AstraZeneca revenue dips after loss of patent

AstraZeneca (LON:AZN) reported a drop in fourth quarter sales on Thursday, following the loss of a crucial drug patent protection in the US.

The British-Swedish company saw sales in its cholesterol treatment drug Crestor fall 52 percent to $691 million, after the drug loss rights to patent protection in the U.S. However, AstraZeneca assured that Crestor was the final of its drug brands to lose its patent.

Chief Executive Pascal Soriot remained optimistic, stating that the results remained “in line with expectations”.

“Our underlying business is growing as a new AstraZeneca emerges, driven by competitive franchises and emerging markets,” he continued.

“2017 has the potential to be a turning point for our company as we near the end of our patent-expiry period and bring new medicines to patients across the globe. We anticipate defining data, in particular from our outstanding pipeline of immuno-oncology and targeted treatments.

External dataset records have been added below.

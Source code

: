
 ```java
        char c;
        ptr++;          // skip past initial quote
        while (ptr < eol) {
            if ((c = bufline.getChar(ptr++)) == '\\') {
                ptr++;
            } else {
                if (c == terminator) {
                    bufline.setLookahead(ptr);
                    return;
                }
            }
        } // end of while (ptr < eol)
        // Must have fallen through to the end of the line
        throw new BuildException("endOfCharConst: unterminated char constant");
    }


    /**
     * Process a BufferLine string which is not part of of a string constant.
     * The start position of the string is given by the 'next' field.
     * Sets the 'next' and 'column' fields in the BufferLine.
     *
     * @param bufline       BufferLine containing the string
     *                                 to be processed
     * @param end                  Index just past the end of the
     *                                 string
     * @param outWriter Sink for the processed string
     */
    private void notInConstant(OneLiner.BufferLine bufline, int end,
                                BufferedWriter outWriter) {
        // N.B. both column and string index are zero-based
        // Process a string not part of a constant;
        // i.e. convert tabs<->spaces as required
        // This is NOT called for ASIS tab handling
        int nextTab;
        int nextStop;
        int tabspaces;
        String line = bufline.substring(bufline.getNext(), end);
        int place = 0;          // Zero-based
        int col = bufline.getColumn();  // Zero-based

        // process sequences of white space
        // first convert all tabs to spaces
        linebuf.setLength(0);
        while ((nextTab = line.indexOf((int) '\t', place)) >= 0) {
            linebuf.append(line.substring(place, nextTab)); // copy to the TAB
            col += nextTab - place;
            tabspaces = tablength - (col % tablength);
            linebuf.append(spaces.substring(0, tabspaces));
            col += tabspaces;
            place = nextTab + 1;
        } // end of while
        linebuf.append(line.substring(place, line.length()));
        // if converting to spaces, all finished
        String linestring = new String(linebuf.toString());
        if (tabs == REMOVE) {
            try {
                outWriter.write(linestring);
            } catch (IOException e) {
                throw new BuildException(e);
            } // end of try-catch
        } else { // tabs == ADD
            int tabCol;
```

“This year we have the opportunity to launch several life-changing medicines for cancer, respiratory and metabolic diseases. It is an exciting time as we rapidly approach the inflection point for our anticipated return to long-term growth, built on the solid foundations of a science-led pipeline.”

The drug producer has been refocusing funds into developing cancer treatments. Sales of cancer drugs for the company rose by 30 percent to total $930 million in revenue during the fourth quarter, in part due to its introduction of the lung cancer treatment Tagrisso.

Whilst its investments in cancer were met with strong sales in its treatments, annual revenue fell by 7 percent in the 12 months to December. Nevertheless, pre-tax profit increased by 15.7 percent.

Analysts were underwhelmed by the figures, as pressure mounts on the company to continue to drive down the cost of production. Hargreaves Lansdown analyst Nicholas Hyatt commented:

“Rarely are full year results as unimportant to investors as AstraZeneca’s are today,” he said.

“Earnings and revenues continue to decline in 2016, a trend Astra expects to continue into next year, with low quality revenues making a bigger contribution this year than last.”

Last year, US drug giant Pfizer was handed a record fine by The Competition and Market Authority for raising prices to “extraordinary levels”. US President Trump has been openly critical of rising prices in the pharmaceutical industry, putting pressure on companies such as AstraZeneca to continue to drive down prices.

AstraZeneca shares are down 0.01 percent as of 03.26PM (GMT).